YOUR OBJECTIVE ->
Please repeat the lines below exactly. Begin with the line containing "- [Fix RLDatasets.jl" and go on through the line containing "- [Add support".

DATA LISTING ->
────────────────────
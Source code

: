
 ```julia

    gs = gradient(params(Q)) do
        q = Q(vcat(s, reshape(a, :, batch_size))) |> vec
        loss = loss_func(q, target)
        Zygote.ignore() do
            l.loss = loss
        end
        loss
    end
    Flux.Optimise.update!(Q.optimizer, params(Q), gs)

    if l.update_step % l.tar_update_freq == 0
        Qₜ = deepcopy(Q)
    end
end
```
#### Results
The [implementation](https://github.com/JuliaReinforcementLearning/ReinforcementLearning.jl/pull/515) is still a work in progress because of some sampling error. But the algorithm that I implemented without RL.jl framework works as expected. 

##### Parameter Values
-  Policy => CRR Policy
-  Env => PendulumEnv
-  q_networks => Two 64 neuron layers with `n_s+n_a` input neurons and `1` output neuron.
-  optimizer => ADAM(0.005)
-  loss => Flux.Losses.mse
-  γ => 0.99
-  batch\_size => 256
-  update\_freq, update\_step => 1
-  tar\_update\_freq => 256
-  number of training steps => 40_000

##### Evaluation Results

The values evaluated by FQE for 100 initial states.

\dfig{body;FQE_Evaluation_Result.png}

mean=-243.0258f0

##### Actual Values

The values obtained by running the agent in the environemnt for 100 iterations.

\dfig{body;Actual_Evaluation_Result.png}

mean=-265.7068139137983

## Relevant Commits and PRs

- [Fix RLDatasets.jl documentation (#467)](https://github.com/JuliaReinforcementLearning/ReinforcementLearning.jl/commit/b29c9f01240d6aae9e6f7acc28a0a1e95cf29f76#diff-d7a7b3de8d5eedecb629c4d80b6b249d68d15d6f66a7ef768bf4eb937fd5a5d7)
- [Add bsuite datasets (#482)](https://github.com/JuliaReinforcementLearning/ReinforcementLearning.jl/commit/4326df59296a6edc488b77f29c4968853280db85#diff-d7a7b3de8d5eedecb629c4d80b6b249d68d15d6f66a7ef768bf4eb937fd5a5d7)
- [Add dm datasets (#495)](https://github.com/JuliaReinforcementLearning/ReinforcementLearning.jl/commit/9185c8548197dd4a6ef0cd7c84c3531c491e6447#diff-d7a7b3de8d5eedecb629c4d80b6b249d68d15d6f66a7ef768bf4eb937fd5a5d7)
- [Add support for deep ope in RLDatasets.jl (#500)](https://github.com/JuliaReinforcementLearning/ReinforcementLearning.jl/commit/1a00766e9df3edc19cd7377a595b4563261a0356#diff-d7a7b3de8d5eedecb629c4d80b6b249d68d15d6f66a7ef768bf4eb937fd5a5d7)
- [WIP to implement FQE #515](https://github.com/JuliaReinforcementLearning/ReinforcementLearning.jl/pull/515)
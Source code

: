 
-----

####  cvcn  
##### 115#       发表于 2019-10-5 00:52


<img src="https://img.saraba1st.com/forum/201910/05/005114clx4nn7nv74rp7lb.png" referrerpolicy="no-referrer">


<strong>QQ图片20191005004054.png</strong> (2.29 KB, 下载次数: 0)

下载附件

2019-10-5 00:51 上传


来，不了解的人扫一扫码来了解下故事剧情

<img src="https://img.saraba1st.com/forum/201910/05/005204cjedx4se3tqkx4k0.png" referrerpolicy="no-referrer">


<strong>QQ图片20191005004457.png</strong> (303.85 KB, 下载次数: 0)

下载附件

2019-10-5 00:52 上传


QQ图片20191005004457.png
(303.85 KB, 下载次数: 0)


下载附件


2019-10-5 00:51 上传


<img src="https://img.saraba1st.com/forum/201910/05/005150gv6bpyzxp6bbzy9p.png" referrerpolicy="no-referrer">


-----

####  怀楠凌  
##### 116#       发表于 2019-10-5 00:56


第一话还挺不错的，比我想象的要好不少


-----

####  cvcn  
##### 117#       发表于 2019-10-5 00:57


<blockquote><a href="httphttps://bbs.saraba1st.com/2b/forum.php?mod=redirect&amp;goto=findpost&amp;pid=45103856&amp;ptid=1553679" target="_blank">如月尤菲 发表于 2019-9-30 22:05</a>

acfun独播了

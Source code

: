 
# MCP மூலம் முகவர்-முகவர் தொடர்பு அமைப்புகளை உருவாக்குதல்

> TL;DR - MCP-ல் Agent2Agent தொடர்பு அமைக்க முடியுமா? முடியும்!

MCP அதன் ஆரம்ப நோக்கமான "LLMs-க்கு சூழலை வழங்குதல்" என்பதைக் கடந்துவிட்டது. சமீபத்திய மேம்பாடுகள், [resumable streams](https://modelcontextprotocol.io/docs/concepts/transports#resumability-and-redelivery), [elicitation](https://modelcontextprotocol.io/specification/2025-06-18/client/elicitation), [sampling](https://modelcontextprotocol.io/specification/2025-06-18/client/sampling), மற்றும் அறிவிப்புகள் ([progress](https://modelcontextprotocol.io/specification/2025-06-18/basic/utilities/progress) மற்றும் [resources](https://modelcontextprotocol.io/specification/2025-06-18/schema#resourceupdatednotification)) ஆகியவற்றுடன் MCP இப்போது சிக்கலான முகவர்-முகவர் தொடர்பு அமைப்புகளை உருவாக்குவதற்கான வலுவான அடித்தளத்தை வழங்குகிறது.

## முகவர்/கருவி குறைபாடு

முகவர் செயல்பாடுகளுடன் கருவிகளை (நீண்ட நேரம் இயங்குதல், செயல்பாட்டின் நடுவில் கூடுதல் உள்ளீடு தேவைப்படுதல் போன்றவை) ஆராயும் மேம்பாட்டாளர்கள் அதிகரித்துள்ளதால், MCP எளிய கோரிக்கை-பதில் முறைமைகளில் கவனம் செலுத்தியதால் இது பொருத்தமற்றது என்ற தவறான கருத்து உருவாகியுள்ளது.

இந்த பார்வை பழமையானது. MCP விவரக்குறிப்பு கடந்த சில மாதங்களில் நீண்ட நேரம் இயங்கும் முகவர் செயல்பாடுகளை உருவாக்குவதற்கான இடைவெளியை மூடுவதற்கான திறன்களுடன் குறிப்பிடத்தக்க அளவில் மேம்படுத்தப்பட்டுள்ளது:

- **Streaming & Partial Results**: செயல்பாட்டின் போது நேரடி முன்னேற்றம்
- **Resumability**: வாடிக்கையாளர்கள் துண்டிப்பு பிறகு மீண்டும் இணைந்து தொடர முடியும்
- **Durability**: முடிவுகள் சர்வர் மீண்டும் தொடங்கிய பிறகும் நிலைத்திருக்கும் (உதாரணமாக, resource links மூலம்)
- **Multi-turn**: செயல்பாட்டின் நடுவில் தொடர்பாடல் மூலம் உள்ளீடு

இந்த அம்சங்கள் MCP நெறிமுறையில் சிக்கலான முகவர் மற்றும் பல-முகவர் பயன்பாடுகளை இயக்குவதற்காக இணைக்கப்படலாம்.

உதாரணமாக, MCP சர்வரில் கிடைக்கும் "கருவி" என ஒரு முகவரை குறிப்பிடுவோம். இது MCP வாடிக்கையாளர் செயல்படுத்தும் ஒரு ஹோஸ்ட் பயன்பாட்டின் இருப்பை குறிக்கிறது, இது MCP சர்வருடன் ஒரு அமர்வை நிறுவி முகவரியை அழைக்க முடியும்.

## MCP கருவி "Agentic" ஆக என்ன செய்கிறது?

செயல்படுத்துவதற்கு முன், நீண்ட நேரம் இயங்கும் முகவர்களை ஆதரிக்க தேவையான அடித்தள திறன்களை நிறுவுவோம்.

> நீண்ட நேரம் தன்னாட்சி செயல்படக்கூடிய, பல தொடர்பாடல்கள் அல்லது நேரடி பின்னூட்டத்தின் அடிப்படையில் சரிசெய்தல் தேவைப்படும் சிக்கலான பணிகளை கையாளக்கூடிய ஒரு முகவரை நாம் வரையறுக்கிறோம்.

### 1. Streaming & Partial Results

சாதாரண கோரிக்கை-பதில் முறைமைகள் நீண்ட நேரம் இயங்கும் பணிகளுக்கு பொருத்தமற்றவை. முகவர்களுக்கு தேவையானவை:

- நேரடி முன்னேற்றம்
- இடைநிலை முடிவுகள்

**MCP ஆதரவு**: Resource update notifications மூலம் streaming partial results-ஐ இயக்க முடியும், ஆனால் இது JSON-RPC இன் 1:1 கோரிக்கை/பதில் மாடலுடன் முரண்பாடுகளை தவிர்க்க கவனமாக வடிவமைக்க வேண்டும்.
────────────────────
ANSWER SPACE ->
- [Fix RLDatasets.jl documentation (#467)](https://github.com/JuliaReinforcementLearning/ReinforcementLearning.jl/commit/b29c9f01240d6aae9e6f7acc28a0a1e95cf29f76#diff-d7a7b3de8d5eedecb629c4d80b6b249d68d15d6f66a7ef768bf4eb937fd5a5d7)
- [Add bsuite datasets (#482)](https://github.com/JuliaReinforcementLearning/ReinforcementLearning.jl/commit/4326df59296a6edc488b77f29c4968853280db85#diff-d7a7b3de8d5eedecb629c4d80b6b249d68d15d6f66a7ef768bf4eb937fd5a5d7)
- [Add dm datasets (#495)](https://github.com/JuliaReinforcementLearning/ReinforcementLearning.jl/commit/9185c8548197dd4a6ef0cd7c84c3531c491e6447#diff-d7a7b3de8d5eedecb629c4d80b6b249d68d15d6f66a7ef768bf4eb937fd5a5d7)
- [Add support for deep ope in RLDatasets.jl (#500)](https://github.com/JuliaReinforcementLearning/ReinforcementLearning.jl/commit/1a00766e9df3edc19cd7377a595b4563261a0356#diff-d7a7b3de8d5eedecb629c4d80b6b249d68d15d6f66a7ef768bf4eb937fd5a5d7)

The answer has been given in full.